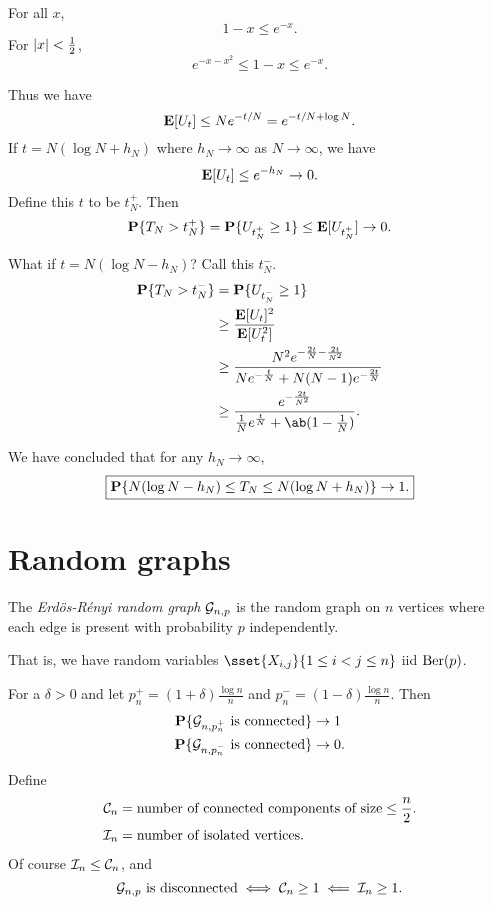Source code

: \begin{proposition} \label{thm:ineq}
    For all $x$, \[
        1 - x \le e^{-x}.
    \] For $\lvert x\rvert < \frac12$, \[
        e^{-x-x^2} \le 1 - x \le e^{-x}.
    \]
\end{proposition}

Thus we have \[
    \operatorname{\mathbf E}[U_t] \le N e^{-t/N} = e^{-t/N + \log N}.
\] If $t = N(\log N + h_N)$ where $h_N \to \infty$ as $N \to \infty$,
we have \[
    \operatorname{\mathbf E}[U_t] \le e^{-h_N} \to 0.
\] Define this $t$ to be $t_N^+$.
Then \[
    \operatorname{\mathbf P}\{T_N > t_N^+\} = \operatorname{\mathbf P}\{U_{t_N^+} \ge 1\} \le \operatorname{\mathbf E}[U_{t_N^+}] \to 0.
\]

What if $t = N(\log N - h_N)$? Call this $t_N^-$.
\begin{align*}
    \P\set{T_N > t_N^-} &= \P\set{U_{t_N^-} \ge 1} \\
        &\ge \frac{\E[U_t]^2}{\E[U_t^2]} \\
        &\ge \frac{N^2 e^{-\frac{2t}N - \frac{2t}{N^2}}}
            {Ne^{-\frac tN} + N(N-1)e^{-\frac{2t}N}} \\
        &\ge \frac{e^{-\frac{2t}{N^2}}}
            {\frac1N e^{\frac tN}+ \ab(1 - \frac1N)}.
\end{align*}

We have concluded that for any $h_N \to \infty$, \[
    \boxed{
        \operatorname{\mathbf P}\{N(\log N - h_N) \le T_N \le N(\log N + h_N)\} \to 1.
    }
\]

\section{Random graphs} \label{sec:rg}
\begin{definition} \label{def:rg:er}
    The \emph{Erd\"os-R\'enyi random graph} $\mathcal{G}_{n, p}$ is the
    random graph on $n$ vertices where each edge is present with probability
    $p$ independently.

    That is, we have random variables $\sset{X_{i,j}}{1 \le i < j \le n}$
    iid $\operatorname{Ber}(p)$.
\end{definition}

\begin{theorem} \label{thm:rg:er:connected}
    For a $\delta > 0$ and let $p_n^+ = (1 + \delta) \frac{\log n}{n}$ and
    $p_n^- = (1 - \delta) \frac{\log n}{n}$.
    Then \begin{align*}
        \operatorname{\mathbf P}\{\mathcal{G}_{n, p_n^+} \text{ is connected}\} &\to 1 \\
        \operatorname{\mathbf P}\{\mathcal{G}_{n, p_n^-} \text{ is connected}\} &\to 0.
    \end{align*}
\end{theorem}

Define \begin{align*}
    \mathcal{C}_n &= \text{number of connected components of size} \le \frac n2. \\
    \mathcal{I}_n &= \text{number of isolated vertices}.
\end{align*}
Of course $\mathcal{I}_n \le \mathcal{C}_n$, and \[
    \mathcal{G}_{n,p} \text{ is disconnected}
        \iff \mathcal{C}_n \ge 1
        \impliedby \mathcal{I}_n \ge 1.
\]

.....

Required action: Which lines of the records above contain the word "definition"? Copy each of them.

Response to this exercise:
\begin{definition} \label{def:rg:er}
\end{definition}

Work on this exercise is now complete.